Kini, gaji UMR Palembang tahun 2021 sudah menyentuh angka Rp 4.276.349. Kenaikan pesat dari upah UMR Palembang tahun sebelumnya tersebut diharapkan membuat para pekerja tidak hanya dapat memenuhi kebutuhan hidup sehari-hari, tapi juga dapat disisihkan sebagai simpanan asalkan dikelola dengan teratur dan matang

Pakailah prinsip 40-30-20-10 untuk mengelola keuangan. 40% dari penghasilan dipakai untuk kebutuhan sehari-hari, seperti makan, minum, dan transportasi. Jika Mempunyai cicilan, usahakan tidak sebesar 30% dari gaji. Tabungan diambil dari 20% gaji yang didapatkan. Sisihkan 10% dari gaji untuk beramal. Dengan menggunakan prinsip tersebut, menyimpan bukan lagi menjadi hal yang mustahil biarpun pendapatan hanya ukuran UMR.

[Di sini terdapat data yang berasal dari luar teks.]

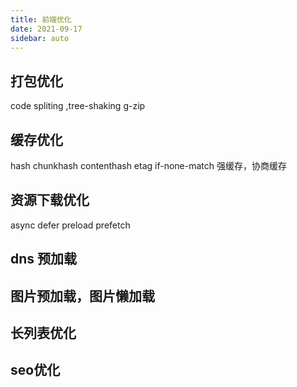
 ```yaml
---
title: 前端优化
date: 2021-09-17
sidebar: auto
---
```

## 打包优化
code spliting ,tree-shaking
g-zip

## 缓存优化
hash chunkhash contenthash
etag if-none-match
强缓存，协商缓存

## 资源下载优化  
async defer 
preload prefetch

## dns 预加载

## 图片预加载，图片懒加载

## 长列表优化

## seo优化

Kegiatan menyimpan bisa akan semakin menyenangkan apabila dipercayakan kepada Bank Syariah. Dengan segala kelancaran transaksi yang ada, menabung terasa lebih nyaman dan aman. Selain itu, ada banyak keuntungan yang bisa diraih dari menabung di Bank Syariah. Demikian untuk artikel kali ini, terimakasih.